Chapter thirteen, titled “Anarchist Precepts”, we find a list of 25 concepts that define, according to the author, the fundamentals of Anarchism. Among this list is: Repudiation of just debts, Abortion, Burglary, Prostitution, and Indiscriminate Murder. Each precept is illustrated with quotes by individuals or publications in the anarchist milieu to reinforce the notion that this is anarchist dogma.

Below, we’ve excerpted number twelve, “might is right”, where the author quotes, Max Stirner, Ragnar Redbeard, Benjamin Tucker and the British journal Freedom. One thing to note is that since the book came out in 1906, the Stirner quote is before a full translation of the book had been published in English, so it shows that Stirner’s reputation and ideas preceded his comprehension. Indeed, it is common that most people who critically read Stirner believe that he has hardly been interpreted correctly in the 110 years since he was published in English.

12. Might is Right.—”Whoever has might, has right; if you have not the former you have not the latter.” (Max Stirner, “Der Einzige und sein Eigenthum,” 2nd ed., Leipzig, 1882, pp. 196-197.)

“The strong must ever rule the weak, is grim primordial law—
On earth’s broad racial threshing floor, the meek are beaten straw—
Then ride to Power o’er foemen’s necks; let nothing bar your way.
If you are fit you’ll rule and reign, is the logic of to-day.”
—Ragnar Redbeard.

“So far as inherent right is concerned, might is its only measure. Any man, be his name Bill Sykes or Alexander Romanoff, or any set of men, whether the Chinese highbinders or the Congress of the United States, have the right, if they have the power, to kill or coerce other men and to make the entire world subservient to their ends. Society’s right to enslave the individual and the individual’s right to enslave society are unequal only because their powers are unequal.” (Benj. R. Tucker, in Liberty, New York, November 15, 1890.)

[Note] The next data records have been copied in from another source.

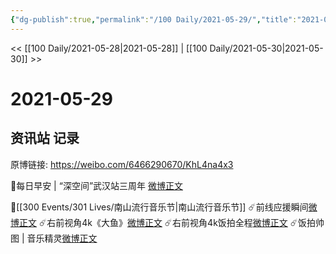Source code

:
 ```yaml
---
{"dg-publish":true,"permalink":"/100 Daily/2021-05-29/","title":"2021-05-29","created":"2023-04-09T19:32:44.441+08:00","updated":"2023-04-09T19:32:57.165+08:00"}
---
```



<< [[100 Daily/2021-05-28\|2021-05-28]] | [[100 Daily/2021-05-30\|2021-05-30]] >>

# 2021-05-29

## 资讯站 记录

原博链接: https://weibo.com/6466290670/KhL4na4x3

💫每日早安 |
“深空间”武汉站三周年 [微博正文](https://m.weibo.cn/6466290670/4642104498980231)

💫[[300 Events/301 Lives/南山流行音乐节\|南山流行音乐节]]
☄️前线应援瞬间[微博正文](https://m.weibo.cn/6466290670/4642185461369326)
☄️右前视角4k《大鱼》[微博正文](https://m.weibo.cn/6466290670/4642166024440572)
☄️右前视角4k饭拍全程[微博正文](https://m.weibo.cn/6466290670/4642162489431711)
☄️饭拍帅图 | 音乐精灵[微博正文](https://m.weibo.cn/6466290670/4642305158153740)
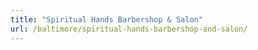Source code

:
 ```yaml
---
title: "Spiritual Hands Barbershop & Salon"
url: /baltimore/spiritual-hands-barbershop-and-salon/
---
```

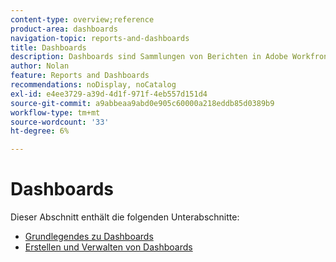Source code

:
 ```yaml
---
content-type: overview;reference
product-area: dashboards
navigation-topic: reports-and-dashboards
title: Dashboards
description: Dashboards sind Sammlungen von Berichten in Adobe Workfront. Sehen Sie sich diese Bereiche an, um sich mit Dashboards in Workfront vertraut zu machen.
author: Nolan
feature: Reports and Dashboards
recommendations: noDisplay, noCatalog
exl-id: e4ee3729-a39d-4d1f-971f-4eb557d151d4
source-git-commit: a9abbeaa9abd0e905c60000a218eddb85d0389b9
workflow-type: tm+mt
source-wordcount: '33'
ht-degree: 6%

---
```


# Dashboards

<!-- Audited: 1/2025 -->

Dieser Abschnitt enthält die folgenden Unterabschnitte:

* [Grundlegendes zu Dashboards](../../reports-and-dashboards/dashboards/understanding-dashboards/understand-dashboards.md)
* [Erstellen und Verwalten von Dashboards](../../reports-and-dashboards/dashboards/creating-and-managing-dashboards/create-and-manage-dashboards.md)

“The natural law concerning possessions is this: ‘That they should take who have the power, and they should keep who can.'” (Freedom, August, 1889.)

What this entry does show is that Redbeard’s book was explicitly connected to anarchism and explicitly to Max Stirner very early on, by those inside the milieu. Because Redbeard has been adopted by the “right” today, many don’t know that he came from the “left” and was himself a labor leader and advocate for many years, literally fighting in the street. His book Might is Right was read by Wobblies and Egoists alike, and not just at the turn of the century, but through the 20th.